> Description of the task
The expected response is a copy of every line in the entries below that includes the word "Runtime".
--- --- ---
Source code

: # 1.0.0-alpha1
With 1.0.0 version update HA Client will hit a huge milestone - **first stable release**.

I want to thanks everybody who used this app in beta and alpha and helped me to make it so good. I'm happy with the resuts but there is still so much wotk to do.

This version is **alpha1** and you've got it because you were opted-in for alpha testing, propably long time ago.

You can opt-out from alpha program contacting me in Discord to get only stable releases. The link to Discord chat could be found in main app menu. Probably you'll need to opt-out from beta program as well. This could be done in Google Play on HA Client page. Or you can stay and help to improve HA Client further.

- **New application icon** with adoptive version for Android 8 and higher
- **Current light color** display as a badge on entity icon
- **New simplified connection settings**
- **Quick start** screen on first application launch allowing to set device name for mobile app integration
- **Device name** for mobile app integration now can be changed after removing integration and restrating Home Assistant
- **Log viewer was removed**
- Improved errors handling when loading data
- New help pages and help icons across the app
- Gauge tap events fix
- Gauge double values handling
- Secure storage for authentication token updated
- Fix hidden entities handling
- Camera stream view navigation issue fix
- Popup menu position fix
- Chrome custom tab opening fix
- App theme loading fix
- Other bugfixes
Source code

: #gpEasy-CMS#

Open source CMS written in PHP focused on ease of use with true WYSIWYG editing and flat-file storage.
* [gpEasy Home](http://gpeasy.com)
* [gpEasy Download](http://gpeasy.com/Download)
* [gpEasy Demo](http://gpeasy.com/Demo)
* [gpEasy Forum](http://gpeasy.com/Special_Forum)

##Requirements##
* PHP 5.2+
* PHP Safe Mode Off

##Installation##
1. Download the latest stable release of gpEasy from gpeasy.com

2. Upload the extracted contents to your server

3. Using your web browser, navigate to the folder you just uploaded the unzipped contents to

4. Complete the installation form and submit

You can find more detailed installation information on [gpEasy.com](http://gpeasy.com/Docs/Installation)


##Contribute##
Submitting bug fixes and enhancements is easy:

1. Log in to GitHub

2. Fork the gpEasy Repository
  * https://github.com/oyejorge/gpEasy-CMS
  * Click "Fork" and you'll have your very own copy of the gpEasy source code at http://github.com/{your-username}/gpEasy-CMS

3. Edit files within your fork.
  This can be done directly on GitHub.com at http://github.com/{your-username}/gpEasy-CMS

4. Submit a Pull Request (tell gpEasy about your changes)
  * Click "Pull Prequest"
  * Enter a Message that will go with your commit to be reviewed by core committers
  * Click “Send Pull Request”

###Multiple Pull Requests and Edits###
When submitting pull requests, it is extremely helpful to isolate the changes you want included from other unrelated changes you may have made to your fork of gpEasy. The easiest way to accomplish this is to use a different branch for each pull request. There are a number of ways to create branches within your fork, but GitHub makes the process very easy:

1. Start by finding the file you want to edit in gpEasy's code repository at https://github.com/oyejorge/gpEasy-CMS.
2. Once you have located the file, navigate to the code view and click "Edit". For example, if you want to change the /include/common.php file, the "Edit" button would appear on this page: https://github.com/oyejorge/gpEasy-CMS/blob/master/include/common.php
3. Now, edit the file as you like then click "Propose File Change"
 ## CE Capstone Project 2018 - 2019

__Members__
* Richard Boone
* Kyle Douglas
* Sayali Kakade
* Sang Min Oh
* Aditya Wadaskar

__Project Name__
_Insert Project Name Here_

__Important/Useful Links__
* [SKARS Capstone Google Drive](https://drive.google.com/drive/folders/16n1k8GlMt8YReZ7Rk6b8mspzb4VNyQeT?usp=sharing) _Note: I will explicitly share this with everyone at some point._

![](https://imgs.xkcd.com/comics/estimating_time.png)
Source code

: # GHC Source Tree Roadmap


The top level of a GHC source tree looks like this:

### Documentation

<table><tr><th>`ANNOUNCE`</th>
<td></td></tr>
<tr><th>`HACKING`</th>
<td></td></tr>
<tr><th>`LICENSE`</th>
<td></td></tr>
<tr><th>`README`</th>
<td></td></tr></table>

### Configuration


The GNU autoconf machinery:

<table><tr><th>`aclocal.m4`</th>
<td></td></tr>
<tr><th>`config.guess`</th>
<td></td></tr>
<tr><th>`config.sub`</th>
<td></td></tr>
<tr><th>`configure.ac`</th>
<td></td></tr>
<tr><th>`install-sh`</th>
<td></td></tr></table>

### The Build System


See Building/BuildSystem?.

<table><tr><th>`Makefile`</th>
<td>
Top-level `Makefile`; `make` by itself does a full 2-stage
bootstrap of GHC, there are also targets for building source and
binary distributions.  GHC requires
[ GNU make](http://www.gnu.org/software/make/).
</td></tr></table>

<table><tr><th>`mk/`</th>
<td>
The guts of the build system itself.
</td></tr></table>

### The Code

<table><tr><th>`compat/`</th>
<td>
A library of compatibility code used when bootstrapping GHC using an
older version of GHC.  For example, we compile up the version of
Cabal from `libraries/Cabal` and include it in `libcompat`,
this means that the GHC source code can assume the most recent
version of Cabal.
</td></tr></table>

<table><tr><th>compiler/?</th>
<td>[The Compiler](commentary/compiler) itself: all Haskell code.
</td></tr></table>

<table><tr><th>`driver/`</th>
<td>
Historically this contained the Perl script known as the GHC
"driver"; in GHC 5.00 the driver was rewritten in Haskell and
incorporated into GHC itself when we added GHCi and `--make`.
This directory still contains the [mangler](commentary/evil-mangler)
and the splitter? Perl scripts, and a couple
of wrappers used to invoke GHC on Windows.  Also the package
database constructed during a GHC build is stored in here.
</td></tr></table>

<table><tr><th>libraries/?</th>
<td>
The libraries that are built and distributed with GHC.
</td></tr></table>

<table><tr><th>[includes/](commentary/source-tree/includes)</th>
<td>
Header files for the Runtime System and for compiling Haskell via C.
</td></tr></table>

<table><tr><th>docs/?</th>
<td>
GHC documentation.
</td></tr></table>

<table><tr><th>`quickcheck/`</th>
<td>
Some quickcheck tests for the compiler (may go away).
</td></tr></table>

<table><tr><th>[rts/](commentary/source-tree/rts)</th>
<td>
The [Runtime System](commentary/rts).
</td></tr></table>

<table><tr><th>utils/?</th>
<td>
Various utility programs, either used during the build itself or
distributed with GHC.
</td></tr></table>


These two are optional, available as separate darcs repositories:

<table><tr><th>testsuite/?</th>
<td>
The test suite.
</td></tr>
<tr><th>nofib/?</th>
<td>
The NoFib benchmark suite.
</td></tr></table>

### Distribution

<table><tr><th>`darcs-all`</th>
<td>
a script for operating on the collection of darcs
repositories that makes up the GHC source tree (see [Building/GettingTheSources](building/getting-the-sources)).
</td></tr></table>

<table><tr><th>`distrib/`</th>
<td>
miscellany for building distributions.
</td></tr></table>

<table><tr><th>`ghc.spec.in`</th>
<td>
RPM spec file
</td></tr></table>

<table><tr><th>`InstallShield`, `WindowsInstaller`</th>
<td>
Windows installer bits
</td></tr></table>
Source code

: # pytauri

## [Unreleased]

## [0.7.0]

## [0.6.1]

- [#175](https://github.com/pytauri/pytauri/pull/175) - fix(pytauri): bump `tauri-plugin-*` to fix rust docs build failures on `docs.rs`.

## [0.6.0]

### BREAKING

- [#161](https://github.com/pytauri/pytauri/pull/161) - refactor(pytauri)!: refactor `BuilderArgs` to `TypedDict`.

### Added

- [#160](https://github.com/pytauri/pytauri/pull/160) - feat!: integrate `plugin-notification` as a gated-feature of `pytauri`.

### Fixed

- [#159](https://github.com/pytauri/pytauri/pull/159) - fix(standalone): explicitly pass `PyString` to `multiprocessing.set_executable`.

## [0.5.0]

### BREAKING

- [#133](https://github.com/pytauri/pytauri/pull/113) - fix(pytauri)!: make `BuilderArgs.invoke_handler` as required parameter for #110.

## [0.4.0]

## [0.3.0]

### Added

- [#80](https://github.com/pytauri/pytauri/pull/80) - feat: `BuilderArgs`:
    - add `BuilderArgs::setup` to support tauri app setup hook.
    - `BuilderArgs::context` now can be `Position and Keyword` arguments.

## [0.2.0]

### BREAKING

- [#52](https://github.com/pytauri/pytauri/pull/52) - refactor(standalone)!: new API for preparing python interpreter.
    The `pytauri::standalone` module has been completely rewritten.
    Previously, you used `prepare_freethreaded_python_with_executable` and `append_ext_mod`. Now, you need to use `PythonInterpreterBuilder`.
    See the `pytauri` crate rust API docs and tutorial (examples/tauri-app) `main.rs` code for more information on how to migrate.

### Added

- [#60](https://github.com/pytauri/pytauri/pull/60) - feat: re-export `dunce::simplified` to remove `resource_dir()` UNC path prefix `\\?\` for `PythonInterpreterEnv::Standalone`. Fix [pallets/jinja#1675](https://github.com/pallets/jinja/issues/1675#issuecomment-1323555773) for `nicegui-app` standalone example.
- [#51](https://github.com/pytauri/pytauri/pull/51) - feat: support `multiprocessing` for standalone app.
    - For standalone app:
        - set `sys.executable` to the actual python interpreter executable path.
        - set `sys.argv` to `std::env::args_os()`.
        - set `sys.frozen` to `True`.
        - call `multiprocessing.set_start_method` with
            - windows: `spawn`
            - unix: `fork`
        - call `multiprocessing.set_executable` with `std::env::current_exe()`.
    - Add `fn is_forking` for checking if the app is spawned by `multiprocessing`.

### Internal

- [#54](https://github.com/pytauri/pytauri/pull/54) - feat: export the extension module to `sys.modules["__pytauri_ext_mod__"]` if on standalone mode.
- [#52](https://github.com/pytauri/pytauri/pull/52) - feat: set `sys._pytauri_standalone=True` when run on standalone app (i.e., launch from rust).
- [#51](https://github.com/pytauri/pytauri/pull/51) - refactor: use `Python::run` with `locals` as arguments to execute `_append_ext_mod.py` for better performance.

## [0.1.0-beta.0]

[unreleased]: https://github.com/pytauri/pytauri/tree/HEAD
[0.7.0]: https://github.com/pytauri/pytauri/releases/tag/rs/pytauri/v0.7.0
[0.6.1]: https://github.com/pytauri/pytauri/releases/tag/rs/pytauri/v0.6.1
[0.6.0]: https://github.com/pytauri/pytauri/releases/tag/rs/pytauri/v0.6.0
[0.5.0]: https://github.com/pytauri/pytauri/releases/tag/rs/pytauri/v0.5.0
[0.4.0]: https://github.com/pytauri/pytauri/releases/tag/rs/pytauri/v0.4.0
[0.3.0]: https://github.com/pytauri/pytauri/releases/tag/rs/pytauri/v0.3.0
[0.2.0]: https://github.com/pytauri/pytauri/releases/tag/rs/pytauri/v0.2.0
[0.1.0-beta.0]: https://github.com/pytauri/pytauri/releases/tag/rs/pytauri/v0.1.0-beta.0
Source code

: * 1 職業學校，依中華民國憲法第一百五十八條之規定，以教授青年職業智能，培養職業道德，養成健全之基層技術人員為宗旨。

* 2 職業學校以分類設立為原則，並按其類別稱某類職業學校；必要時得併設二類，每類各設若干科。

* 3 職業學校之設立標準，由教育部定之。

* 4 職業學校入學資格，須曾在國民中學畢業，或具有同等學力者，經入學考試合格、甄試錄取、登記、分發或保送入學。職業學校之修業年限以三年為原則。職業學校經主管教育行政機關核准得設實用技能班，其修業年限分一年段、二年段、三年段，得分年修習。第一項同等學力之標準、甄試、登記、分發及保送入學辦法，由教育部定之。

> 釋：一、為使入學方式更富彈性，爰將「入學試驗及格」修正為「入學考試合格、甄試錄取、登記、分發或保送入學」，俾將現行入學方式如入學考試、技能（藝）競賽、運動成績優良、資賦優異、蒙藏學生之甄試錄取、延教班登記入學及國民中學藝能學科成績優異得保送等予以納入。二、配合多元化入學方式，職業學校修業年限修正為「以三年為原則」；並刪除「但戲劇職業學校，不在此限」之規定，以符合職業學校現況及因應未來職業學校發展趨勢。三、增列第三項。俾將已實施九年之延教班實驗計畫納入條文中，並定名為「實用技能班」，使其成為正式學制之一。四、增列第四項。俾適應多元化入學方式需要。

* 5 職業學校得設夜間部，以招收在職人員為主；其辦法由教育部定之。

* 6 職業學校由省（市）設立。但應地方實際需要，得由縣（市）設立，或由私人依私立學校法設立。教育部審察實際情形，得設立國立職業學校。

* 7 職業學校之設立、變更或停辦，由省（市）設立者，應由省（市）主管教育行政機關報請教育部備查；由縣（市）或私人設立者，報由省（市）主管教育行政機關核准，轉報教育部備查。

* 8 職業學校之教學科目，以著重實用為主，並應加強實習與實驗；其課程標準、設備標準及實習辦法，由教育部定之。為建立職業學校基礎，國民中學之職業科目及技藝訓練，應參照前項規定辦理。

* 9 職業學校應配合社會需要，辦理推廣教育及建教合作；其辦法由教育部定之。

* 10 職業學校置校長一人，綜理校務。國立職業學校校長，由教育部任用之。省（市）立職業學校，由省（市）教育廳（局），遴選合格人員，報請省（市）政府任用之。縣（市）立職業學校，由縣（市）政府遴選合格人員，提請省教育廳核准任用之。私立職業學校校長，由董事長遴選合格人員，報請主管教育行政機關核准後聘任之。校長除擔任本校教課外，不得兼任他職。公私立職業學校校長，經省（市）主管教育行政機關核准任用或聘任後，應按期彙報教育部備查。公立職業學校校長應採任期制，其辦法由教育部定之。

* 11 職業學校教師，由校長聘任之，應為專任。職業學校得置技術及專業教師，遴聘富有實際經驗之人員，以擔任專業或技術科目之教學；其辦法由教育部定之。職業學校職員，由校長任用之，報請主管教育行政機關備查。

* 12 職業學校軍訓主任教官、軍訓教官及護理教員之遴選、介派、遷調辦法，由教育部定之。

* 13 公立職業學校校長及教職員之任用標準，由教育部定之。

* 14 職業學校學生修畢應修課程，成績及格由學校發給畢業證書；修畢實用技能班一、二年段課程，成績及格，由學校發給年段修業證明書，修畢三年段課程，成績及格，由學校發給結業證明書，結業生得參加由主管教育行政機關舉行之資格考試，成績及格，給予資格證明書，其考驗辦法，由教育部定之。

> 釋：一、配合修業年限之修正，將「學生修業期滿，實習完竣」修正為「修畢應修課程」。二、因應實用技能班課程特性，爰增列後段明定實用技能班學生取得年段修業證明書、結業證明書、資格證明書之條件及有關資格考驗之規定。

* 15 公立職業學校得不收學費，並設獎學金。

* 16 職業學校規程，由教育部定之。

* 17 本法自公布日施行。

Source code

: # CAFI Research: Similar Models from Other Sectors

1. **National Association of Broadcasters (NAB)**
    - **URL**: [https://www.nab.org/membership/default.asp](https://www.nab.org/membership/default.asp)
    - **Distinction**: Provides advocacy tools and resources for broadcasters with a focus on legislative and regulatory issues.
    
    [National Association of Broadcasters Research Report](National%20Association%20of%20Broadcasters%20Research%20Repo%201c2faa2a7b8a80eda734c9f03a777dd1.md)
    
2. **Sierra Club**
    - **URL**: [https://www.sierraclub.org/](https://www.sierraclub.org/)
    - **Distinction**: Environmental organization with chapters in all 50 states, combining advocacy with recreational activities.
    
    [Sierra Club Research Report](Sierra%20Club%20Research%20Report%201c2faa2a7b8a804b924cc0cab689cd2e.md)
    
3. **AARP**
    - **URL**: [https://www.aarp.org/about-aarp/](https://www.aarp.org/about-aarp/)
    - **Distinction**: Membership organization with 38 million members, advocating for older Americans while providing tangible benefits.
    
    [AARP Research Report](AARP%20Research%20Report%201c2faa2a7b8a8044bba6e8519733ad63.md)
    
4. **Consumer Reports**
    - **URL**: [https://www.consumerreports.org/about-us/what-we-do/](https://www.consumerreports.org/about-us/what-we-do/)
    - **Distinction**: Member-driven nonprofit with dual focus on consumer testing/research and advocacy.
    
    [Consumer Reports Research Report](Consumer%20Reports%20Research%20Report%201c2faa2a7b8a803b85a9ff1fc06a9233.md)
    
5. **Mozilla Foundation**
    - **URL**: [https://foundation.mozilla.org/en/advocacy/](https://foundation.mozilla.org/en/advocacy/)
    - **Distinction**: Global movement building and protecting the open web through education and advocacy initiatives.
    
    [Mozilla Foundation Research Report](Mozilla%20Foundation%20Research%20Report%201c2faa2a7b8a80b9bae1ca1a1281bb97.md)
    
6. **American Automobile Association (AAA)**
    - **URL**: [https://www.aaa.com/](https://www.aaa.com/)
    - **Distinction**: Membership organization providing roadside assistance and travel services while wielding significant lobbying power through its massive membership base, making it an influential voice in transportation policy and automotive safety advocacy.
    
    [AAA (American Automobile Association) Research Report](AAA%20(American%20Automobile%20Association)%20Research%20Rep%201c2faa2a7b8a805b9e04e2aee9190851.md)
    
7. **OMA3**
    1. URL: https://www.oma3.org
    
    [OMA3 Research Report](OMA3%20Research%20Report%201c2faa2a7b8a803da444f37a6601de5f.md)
--- --- ---
> Solution to this task
Header files for the Runtime System and for compiling Haskell via C.
The [Runtime System](commentary/rts).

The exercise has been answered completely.